I live in LA where Waymos are now on every street. My experience is that they don’t respect human courtesy, so for example if I need to cross a lane of busy traffic, a human may brake as a courtesy to let me through. Waymos have fucked me over where a human probably would have shown some level of community and empathy.
That courtesy is almost always bad practice and is generally unlawful. You must yield right of way to a pedestrian at a legal crossing, but california has codes that prohibit impeding normal traffic flow, including stopping in the street to wave across a pedestrian where there is no such crossing. It's especially dangerous on multi-lane roads because the stopped vehicle can blind the pedestrian to other traffic.
I would dispute saying it is almost always bad practice. Sometimes it is, people do dumb stuff, but in many cases it solves problems before they become a problem to start with because most humans are pretty good at predicting how others around them will react.
Stopping in the middle of the road to save a pedestrian 3 seconds while costing 5 cars on the road to wait 10 seconds is obviously dumb, but what about recognizing the gap near you in the line of cars is the only gap around for the pedestrian waiting ahead, and either slowing down or speeding up a little bit to open that gap wider which makes everybody safer and eliminates any real braking events.
You might not notice all the things people do now to make traffic move smoothly, either intentionally or not, but something as simple as a line of robot cars spreading out on a road can cause problems when traffic levels that normally leave large gaps for easier left turns, pedestrians, poor visibility crossings, etc, instead becomes a steady spaced stream of traffic that has to be disrupted to fit those other options. Very small things can result in large traffic bottlenecks. Humans aren't immune to it, we cause out own problems with things like traffic waves, but we also solve many problems ourselves without really thinking about it.

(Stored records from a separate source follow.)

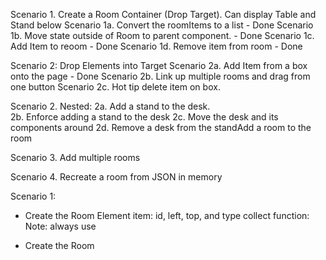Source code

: Scenario 1. Create a Room Container (Drop Target).  Can display Table and Stand below
Scenario 1a.  Convert the roomItems to a list - Done
Scenario 1b.  Move state outside of Room to parent component. - Done
Scenario 1c. Add Item to reoom - Done
Scenario 1d. Remove item from room - Done

Scenario 2: Drop Elements into Target
Scenario 2a.  Add Item from a box onto the page - Done
Scenario 2b. Link up multiple rooms and drag from one button
Scenario 2c. Hot tip delete item on box.

Scenario 2. 
Nested:
2a. Add a stand to the desk.  
2b. Enforce adding a stand to the desk
2c. Move the desk and its components around
2d. Remove a desk from the standAdd a room to the room

Scenario 3. Add multiple rooms

Scenario 4. Recreate a room from JSON in memory


Scenario 1:
- Create the Room Element
item: id, left, top, and type
collect function: 
Note: always use 


- Create the Room
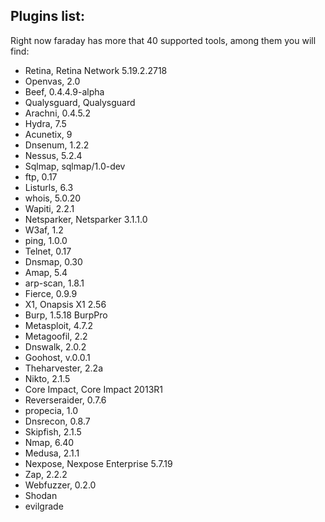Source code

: Plugins list:
---
Right now faraday has more that 40 supported tools, among them you will find: 

* Retina, Retina Network 5.19.2.2718
* Openvas, 2.0
* Beef, 0.4.4.9-alpha
* Qualysguard, Qualysguard
* Arachni, 0.4.5.2
* Hydra, 7.5
* Acunetix, 9
* Dnsenum, 1.2.2
* Nessus, 5.2.4
* Sqlmap, sqlmap/1.0-dev
* ftp, 0.17
* Listurls, 6.3
* whois, 5.0.20
* Wapiti, 2.2.1
* Netsparker, Netsparker 3.1.1.0
* W3af, 1.2
* ping, 1.0.0
* Telnet, 0.17
* Dnsmap, 0.30
* Amap, 5.4
* arp-scan, 1.8.1
* Fierce, 0.9.9
* X1, Onapsis X1 2.56
* Burp, 1.5.18 BurpPro
* Metasploit, 4.7.2
* Metagoofil, 2.2
* Dnswalk, 2.0.2
* Goohost, v.0.0.1
* Theharvester, 2.2a
* Nikto, 2.1.5
* Core Impact, Core Impact 2013R1
* Reverseraider, 0.7.6
* propecia, 1.0
* Dnsrecon, 0.8.7
* Skipfish, 2.1.5
* Nmap, 6.40
* Medusa, 2.1.1
* Nexpose, Nexpose Enterprise 5.7.19
* Zap, 2.2.2
* Webfuzzer, 0.2.0
* Shodan
* evilgrade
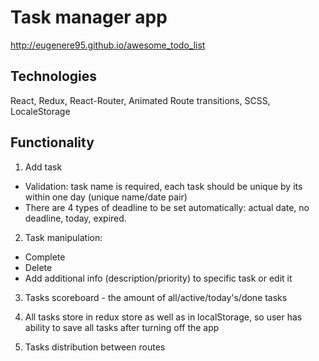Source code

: # Task manager app
http://eugenere95.github.io/awesome_todo_list

## Technologies
React, Redux, React-Router, Animated Route transitions, SCSS, LocaleStorage

## Functionality

1. Add task
 - Validation: task name is required, each task should be unique by its within one day (unique name/date pair)
 - There are 4 types of deadline to be set automatically: actual date, no deadline, today, expired. 

2. Task manipulation:
  - Complete
  - Delete
  - Add additional info (description/priority) to specific task or edit it

3. Tasks scoreboard - the amount of all/active/today's/done tasks

4. All tasks store in redux store as well as in localStorage, so user has ability to save all tasks after turning off the app

5. Tasks distribution between routes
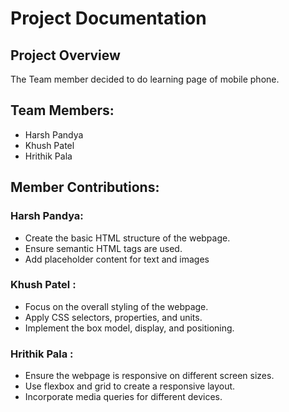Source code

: # Project Documentation

## Project Overview

The Team member decided to do learning page of mobile phone.

## Team Members:

-   Harsh Pandya
-   Khush Patel
-   Hrithik Pala

## Member Contributions:

### Harsh Pandya:

-   Create the basic HTML structure of the webpage.
-   Ensure semantic HTML tags are used.
-   Add placeholder content for text and images

### Khush Patel :

-   Focus on the overall styling of the webpage.
-   Apply CSS selectors, properties, and units.
-   Implement the box model, display, and positioning.

### Hrithik Pala :

-  Ensure the webpage is responsive on different screen sizes.
-  Use flexbox and grid to create a responsive layout.
-  Incorporate media queries for different devices.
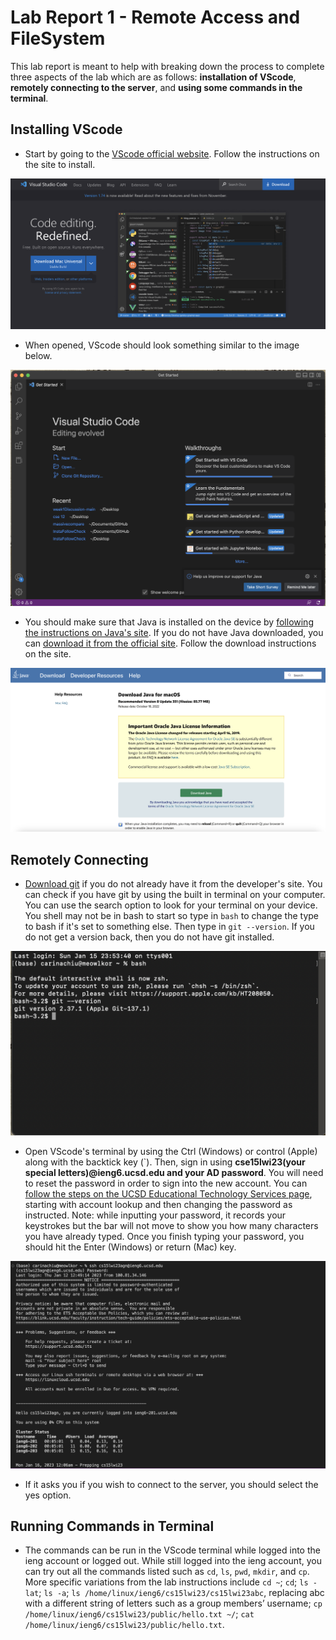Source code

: # Lab Report 1 - Remote Access and FileSystem
This lab report is meant to help with breaking down the process to complete three aspects of the lab which are as follows: **installation of VScode**, **remotely connecting to the server**, and **using some commands in the terminal**.

## Installing VScode
* Start by going to the [VScode official website](https://code.visualstudio.com/). Follow the instructions on the site to install.

![Image](https://raw.githubusercontent.com/aerin-c/cse15l-lab-report/main/lab1images/lab%201%20-%20%20vscode%20landing.png)

* When opened, VScode should look something similar to the image below.

![Image](https://raw.githubusercontent.com/aerin-c/cse15l-lab-report/main/lab1images/lab%201%20-%20vscode%20opened.png)

* You should make sure that Java is installed on the device by [following the instructions on Java's site](https://www.java.com/en/download/help/version_manual.html). If you do not have Java downloaded, you can [download it from the official site](https://www.java.com/en/download/). Follow the download instructions on the site.

![Image](https://raw.githubusercontent.com/aerin-c/cse15l-lab-report/main/lab1images/lab%201%20-%20java%20page.png)

## Remotely Connecting
* [Download git](https://git-scm.com/downloads) if you do not already have it from the developer's site. You can check if you have git by using the built in terminal on your computer. You can use the search option to look for your terminal on your device. You shell may not be in bash to start so type in `bash` to change the type to bash if it's set to something else. Then type in `git --version`. If you do not get a version back, then you do not have git installed.

![Image](https://raw.githubusercontent.com/aerin-c/cse15l-lab-report/main/lab1images/lab%201%20-%20mac%20terminal.png)

* Open VScode's terminal by using the Ctrl (Windows) or control (Apple) along with the backtick key (\`). Then, sign in using **cse15lwi23(your special letters)@ieng6.ucsd.edu and your AD password**. You will need to reset the password in order to sign into the new account. You can [follow the steps on the UCSD Educational Technology Services page](https://sdacs.ucsd.edu/~icc/index.php), starting with account lookup and then changing the password as instructed. Note: while inputting your password, it records your keystrokes but the bar will not move to show you how many characters you have already typed. Once you finish typing your password, you should hit the Enter (Windows) or return (Mac) key.

![Image](https://raw.githubusercontent.com/aerin-c/cse15l-lab-report/main/lab1images/lab%201%20-%20ssh%20login.png)

* If it asks you if you wish to connect to the server, you should select the yes option.

## Running Commands in Terminal
* The commands can be run in the VScode terminal while logged into the ieng account or logged out. While still logged into the ieng account, you can try out all the commands listed such as `cd`, `ls`, `pwd`, `mkdir`, and `cp`. More specific variations from the lab instructions include `cd ~`; `cd`; `ls -lat`; `ls -a`; `ls /home/linux/ieng6/cs15lwi23/cs15lwi23abc`, replacing abc with a different string of letters such as a group members’ username;
`cp /home/linux/ieng6/cs15lwi23/public/hello.txt ~/`; `cat /home/linux/ieng6/cs15lwi23/public/hello.txt`.
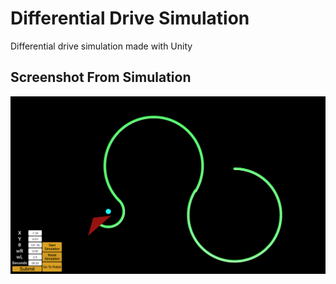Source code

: # Differential Drive Simulation
Differential drive simulation made with Unity

## Screenshot From Simulation
![SCREENSHOT](https://github.com/fastafaryan/DifferentialDriveSimulation/blob/master/screenshot.png)
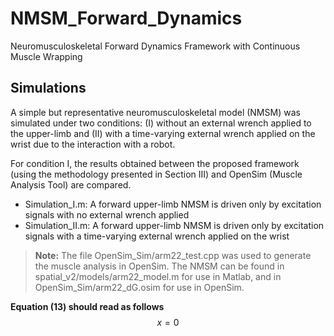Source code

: # NMSM_Forward_Dynamics
Neuromusculoskeletal Forward Dynamics Framework with Continuous Muscle Wrapping

## Simulations

A simple but representative neuromusculoskeletal model (NMSM)  was simulated under two conditions: (I) without an external wrench applied to the upper-limb and (II) with a time-varying external wrench applied on the wrist due to the interaction with a robot.

For condition I, the results obtained between the proposed framework (using the methodology presented in Section III) and OpenSim (Muscle Analysis Tool) are compared.

- Simulation_I.m: A forward upper-limb NMSM is driven only by excitation signals with no external wrench applied
- Simulation_II.m: A forward upper-limb NMSM is driven only by excitation signals with a time-varying external wrench applied on the wrist

> **Note:** The file OpenSim_Sim/arm22_test.cpp was used to generate the muscle analysis in OpenSim.
> The NMSM can be found in spatial_v2/models/arm22_model.m for use in Matlab, and in OpenSim_Sim/arm22_dG.osim for use in OpenSim.

**Equation (13) should read as follows**
$$ x = 0 $$
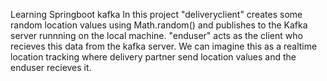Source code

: Learning Springboot kafka
In this project "deliveryclient" creates some random location values using Math.random() and publishes to the Kafka server runnning on the local machine.
"enduser" acts as the client who recieves this data from the kafka server. 
We can imagine this as a realtime location tracking where delivery partner send location values and the enduser recieves it.

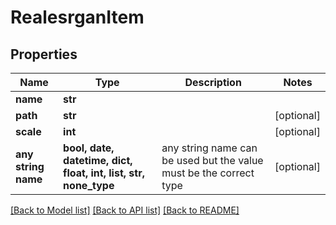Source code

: # RealesrganItem


## Properties
Name | Type | Description | Notes
------------ | ------------- | ------------- | -------------
**name** | **str** |  | 
**path** | **str** |  | [optional] 
**scale** | **int** |  | [optional] 
**any string name** | **bool, date, datetime, dict, float, int, list, str, none_type** | any string name can be used but the value must be the correct type | [optional]

[[Back to Model list]](../README.md#documentation-for-models) [[Back to API list]](../README.md#documentation-for-api-endpoints) [[Back to README]](../README.md)


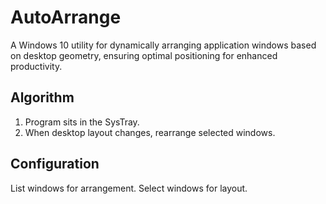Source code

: # AutoArrange
A Windows 10 utility for dynamically arranging application windows based on desktop geometry, ensuring optimal positioning for enhanced productivity.

## Algorithm
1. Program sits in the SysTray.
1. When desktop layout changes, rearrange selected windows.

## Configuration
List windows for arrangement.
Select windows for layout.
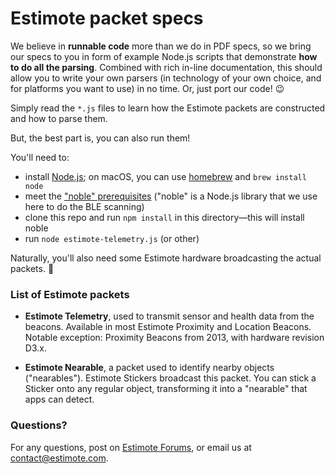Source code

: # Estimote packet specs

We believe in **runnable code** more than we do in PDF specs, so we bring our specs to you in form of example Node.js scripts that demonstrate **how to do all the parsing**. Combined with rich in-line documentation, this should allow you to write your own parsers (in technology of your own choice, and for platforms you want to use) in no time. Or, just port our code! :wink:

Simply read the `*.js` files to learn how the Estimote packets are constructed and how to parse them.

But, the best part is, you can also run them!

You'll need to:

- install [Node.js][njs]; on macOS, you can use [homebrew][hom] and `brew install node`
- meet the ["noble" prerequisites][nob] ("noble" is a Node.js library that we use here to do the BLE scanning)
- clone this repo and run `npm install` in this directory—this will install noble
- run `node estimote-telemetry.js` (or other)

[njs]: https://nodejs.org/en/
[hom]: http://brew.sh/
[nob]: https://github.com/sandeepmistry/noble#prerequisites

[noble-hs]: https://github.com/sandeepmistry/noble/issues/679#issuecomment-353909458

Naturally, you'll also need some Estimote hardware broadcasting the actual packets. :satellite:

### List of Estimote packets

- **Estimote Telemetry**, used to transmit sensor and health data from the beacons. Available in most Estimote Proximity and Location Beacons. Notable exception: Proximity Beacons from 2013, with hardware revision D3.x.

- **Estimote Nearable**, a packet used to identify nearby objects ("nearables"). Estimote Stickers broadcast this packet. You can stick a Sticker onto any regular object, transforming it into a "nearable" that apps can detect.

### Questions?

For any questions, post on [Estimote Forums][ef], or email us at <contact@estimote.com>.

[ef]: https://forums.estimote.com/
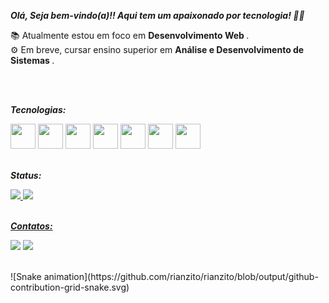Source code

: <em><strong>Olá, Seja bem-vindo(a)!! Aqui tem um apaixonado por tecnologia! 👾✨</strong></em>

📚 Atualmente estou em foco em <strong> Desenvolvimento Web </strong>.
<br>
⚙ Em breve, cursar ensino superior em <strong> Análise e Desenvolvimento de Sistemas </strong>.

<br>
<br>

<div> 
  <p><strong><em>Tecnologias:</strong></em></p>
  <img src="https://cdn.jsdelivr.net/gh/devicons/devicon/icons/html5/html5-original.svg"  width="40" height="40"/> 
  <img src="https://cdn.jsdelivr.net/gh/devicons/devicon/icons/css3/css3-original.svg"  width="40" height="40"/>
  <img src="https://cdn.jsdelivr.net/gh/devicons/devicon/icons/javascript/javascript-original.svg"  width="40" height="40"/>
  <img src="https://cdn.jsdelivr.net/gh/devicons/devicon/icons/git/git-original.svg"  width="40" height="40"/> 
  <img src="https://cdn.jsdelivr.net/gh/devicons/devicon/icons/typescript/typescript-original.svg"  width="40" height="40"/>  
  <img src="https://cdn.jsdelivr.net/gh/devicons/devicon/icons/react/react-original.svg"  width="40" height="40"/> 
  <img src="https://cdn.jsdelivr.net/gh/devicons/devicon/icons/vscode/vscode-original.svg"  width="40" height="40"/>  
</div>

<br>

<div>
<p><strong><em>Status:</strong></em></p>
  <a href="https://github.com/rianzito">
<img height="180em" src="https://github-readme-stats.vercel.app/api/top-langs/?username=rianzito&layout=compact&langs_count=7&theme=dracula"/>
<img height="180em" src="https://github-readme-stats.vercel.app/api?username=rianzito&show_icons=true&theme=dracula&include_all_commits=true&count_private=true"/>
</div>

<br>

<div>
<p><strong><em>Contatos:</strong></em></p>

  <a href = "riaanatanael@gmail.com"><img src="https://img.shields.io/badge/Gmail-D14836?style=for-the-badge&logo=gmail&logoColor=white" target="_blank"></a>
  <a href="https://www.linkedin.com/in/rian-natanael" target="_blank"><img src="https://img.shields.io/badge/-LinkedIn-%230077B5?style=for-the-badge&logo=linkedin&logoColor=white" target="_blank"></a>   
</div>
<br>
![Snake animation](https://github.com/rianzito/rianzito/blob/output/github-contribution-grid-snake.svg)
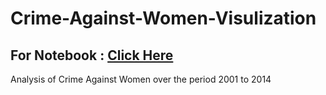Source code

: # Crime-Against-Women-Visulization


## For Notebook : [Click Here](https://nbviewer.jupyter.org/github/AnuragMishra2311/Crime-Against-Women-Analysis/blob/master/Analysis.ipynb)
Analysis of Crime Against Women over the period  2001 to 2014 
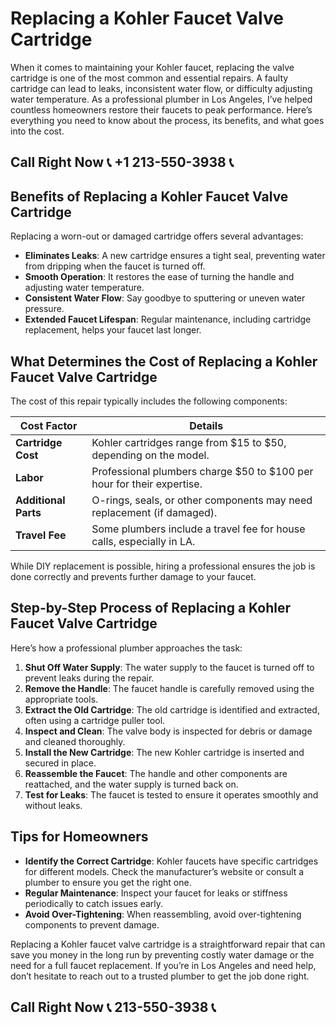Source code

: # Replacing a Kohler Faucet Valve Cartridge  

When it comes to maintaining your Kohler faucet, replacing the valve cartridge is one of the most common and essential repairs. A faulty cartridge can lead to leaks, inconsistent water flow, or difficulty adjusting water temperature. As a professional plumber in Los Angeles, I’ve helped countless homeowners restore their faucets to peak performance. Here’s everything you need to know about the process, its benefits, and what goes into the cost.  

## Call Right Now 📞 +1 213-550-3938 📞

## Benefits of Replacing a Kohler Faucet Valve Cartridge  

Replacing a worn-out or damaged cartridge offers several advantages:  
- **Eliminates Leaks**: A new cartridge ensures a tight seal, preventing water from dripping when the faucet is turned off.  
- **Smooth Operation**: It restores the ease of turning the handle and adjusting water temperature.  
- **Consistent Water Flow**: Say goodbye to sputtering or uneven water pressure.  
- **Extended Faucet Lifespan**: Regular maintenance, including cartridge replacement, helps your faucet last longer.  

## What Determines the Cost of Replacing a Kohler Faucet Valve Cartridge  

The cost of this repair typically includes the following components:  

| **Cost Factor**         | **Details**                                                                 |  
|--------------------------|-----------------------------------------------------------------------------|  
| **Cartridge Cost**       | Kohler cartridges range from $15 to $50, depending on the model.           |  
| **Labor**                | Professional plumbers charge $50 to $100 per hour for their expertise.     |  
| **Additional Parts**      | O-rings, seals, or other components may need replacement (if damaged).      |  
| **Travel Fee**           | Some plumbers include a travel fee for house calls, especially in LA.    |  

While DIY replacement is possible, hiring a professional ensures the job is done correctly and prevents further damage to your faucet.  

## Step-by-Step Process of Replacing a Kohler Faucet Valve Cartridge  

Here’s how a professional plumber approaches the task:  

1. **Shut Off Water Supply**: The water supply to the faucet is turned off to prevent leaks during the repair.  
2. **Remove the Handle**: The faucet handle is carefully removed using the appropriate tools.  
3. **Extract the Old Cartridge**: The old cartridge is identified and extracted, often using a cartridge puller tool.  
4. **Inspect and Clean**: The valve body is inspected for debris or damage and cleaned thoroughly.  
5. **Install the New Cartridge**: The new Kohler cartridge is inserted and secured in place.  
6. **Reassemble the Faucet**: The handle and other components are reattached, and the water supply is turned back on.  
7. **Test for Leaks**: The faucet is tested to ensure it operates smoothly and without leaks.  

## Tips for Homeowners  

- **Identify the Correct Cartridge**: Kohler faucets have specific cartridges for different models. Check the manufacturer’s website or consult a plumber to ensure you get the right one.  
- **Regular Maintenance**: Inspect your faucet for leaks or stiffness periodically to catch issues early.  
- **Avoid Over-Tightening**: When reassembling, avoid over-tightening components to prevent damage.  

Replacing a Kohler faucet valve cartridge is a straightforward repair that can save you money in the long run by preventing costly water damage or the need for a full faucet replacement. If you’re in Los Angeles and need help, don’t hesitate to reach out to a trusted plumber to get the job done right.
## Call Right Now 📞 213-550-3938 📞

Sure, there are valid scenarios. LA certainly has some terrible and legal vehicle crossings. (The fast, windy portion of beverly ranks.) I agree that it's hard to navigate without some cooperation. It's just that almost all of the crashes I've witnessed involved someone giving a bad go-ahead.
I wasn’t clear, but yes I meant in a car. During morning commute there are whole hours where certain roads are gridlocked leaving no space to cross. Beverly is one example of this.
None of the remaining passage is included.